The Relationship between PPI and Gross Margin over Time
While we only have inflation numbers for a more limited number of industries, the results are very similar when estimated on a longer time series going back to 1986. The recent relationship between inflation and profits seems similar to that realized in the past when inflation was very high, as it is today.
This nonlinear relation between outcomes and inflation appears across several dimensions in addition to profits and was originally noted in work by researchers at the New York Fed (Amiti, Heise, and Karahan). This is consistent with theories of strategic complementarities in pricing, whereby the knowledge that competitors are changing prices emboldens companies to change their own prices. Our analysis is agnostic to the reason that companies are changing prices—we look only at inflation in the company’s own industry, not at changes in the price of inputs.
Inflation May Not Be That Great for Corporate Profits
The relationship between changes in corporate profits and inflation is positive even when inflation is unusually high. This only means that those industries with higher inflation are able to increase profits more than industries with lower inflation, not that profits are increasing. Looking back to the initial graph of the changes in profits in 2022, the change in gross profits in most industries (22 of 36) is negative. Profits are falling overall, and it’s just that companies in higher inflation industries have profits that are falling less quickly. In addition, gross margin misses many key components of profit, most notably sales, general and administrative costs (SG&A). To the extent that these other costs are changing, the overall net profitability of companies may also be changing. Finally, changes in gross margin are negatively serially correlated, meaning that decreases in profits are often followed by increases in profits.
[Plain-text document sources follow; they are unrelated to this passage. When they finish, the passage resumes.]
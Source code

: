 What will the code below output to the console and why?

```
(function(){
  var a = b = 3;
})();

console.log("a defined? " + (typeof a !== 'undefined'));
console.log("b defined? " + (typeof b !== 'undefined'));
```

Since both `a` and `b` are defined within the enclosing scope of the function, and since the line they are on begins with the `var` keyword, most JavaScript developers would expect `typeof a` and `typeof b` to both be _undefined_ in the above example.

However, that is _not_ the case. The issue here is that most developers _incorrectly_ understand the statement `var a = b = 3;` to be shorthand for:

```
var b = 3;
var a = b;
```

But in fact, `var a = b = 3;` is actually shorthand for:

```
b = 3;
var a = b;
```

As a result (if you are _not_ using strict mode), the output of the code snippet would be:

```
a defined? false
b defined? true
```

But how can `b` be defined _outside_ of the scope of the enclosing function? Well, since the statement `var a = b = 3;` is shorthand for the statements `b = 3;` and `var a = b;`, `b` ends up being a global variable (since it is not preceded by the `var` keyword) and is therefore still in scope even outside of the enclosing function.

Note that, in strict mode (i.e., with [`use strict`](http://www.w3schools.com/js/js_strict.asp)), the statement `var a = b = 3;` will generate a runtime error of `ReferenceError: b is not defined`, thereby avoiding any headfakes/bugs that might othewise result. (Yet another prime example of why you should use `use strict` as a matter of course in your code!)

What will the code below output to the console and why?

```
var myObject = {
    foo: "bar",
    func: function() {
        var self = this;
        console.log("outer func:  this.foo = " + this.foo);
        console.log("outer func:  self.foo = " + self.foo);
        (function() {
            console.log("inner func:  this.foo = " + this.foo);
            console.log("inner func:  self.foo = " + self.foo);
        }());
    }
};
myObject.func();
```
This means that profit increases may not be followed by more profit increases.
Mathias Andler is a research analyst in Macrofinance Studies in the Federal Reserve Bank of New York’s Research and Statistics Group.
Anna Kovner is the director of Financial Stability Policy Research in the Bank’s Research and Statistics Group.
How to cite this post:
Mathias Andler and Anna Kovner, “Do Corporate Profits Increase When Inflation Increases?,” Federal Reserve Bank of New York Liberty Street Economics, July 13, 2022, https://libertystreeteconomics.newyorkfed.org/2022/07/do-corporate-profits-increase-when-inflation-increases/.
Disclaimer
The views expressed in this post are those of the author(s) and do not necessarily reflect the position of the Federal Reserve Bank of New York or the Federal Reserve System. Any errors or omissions are the responsibility of the author(s).
Mark: We agree that it could also be interesting to look at other measures of profit such as EBITDA or operating profit. These, however, may be more likely to reflect other changes such as the mix of goods sold, which is why we focus in this post on gross margins.
Hi, Great article. I would suggest using operating profit since griss profit isn’t what corporations or the street consider “profit”. EBITDA would be a better fit for an inflation review. Gross margins don’t determine profit.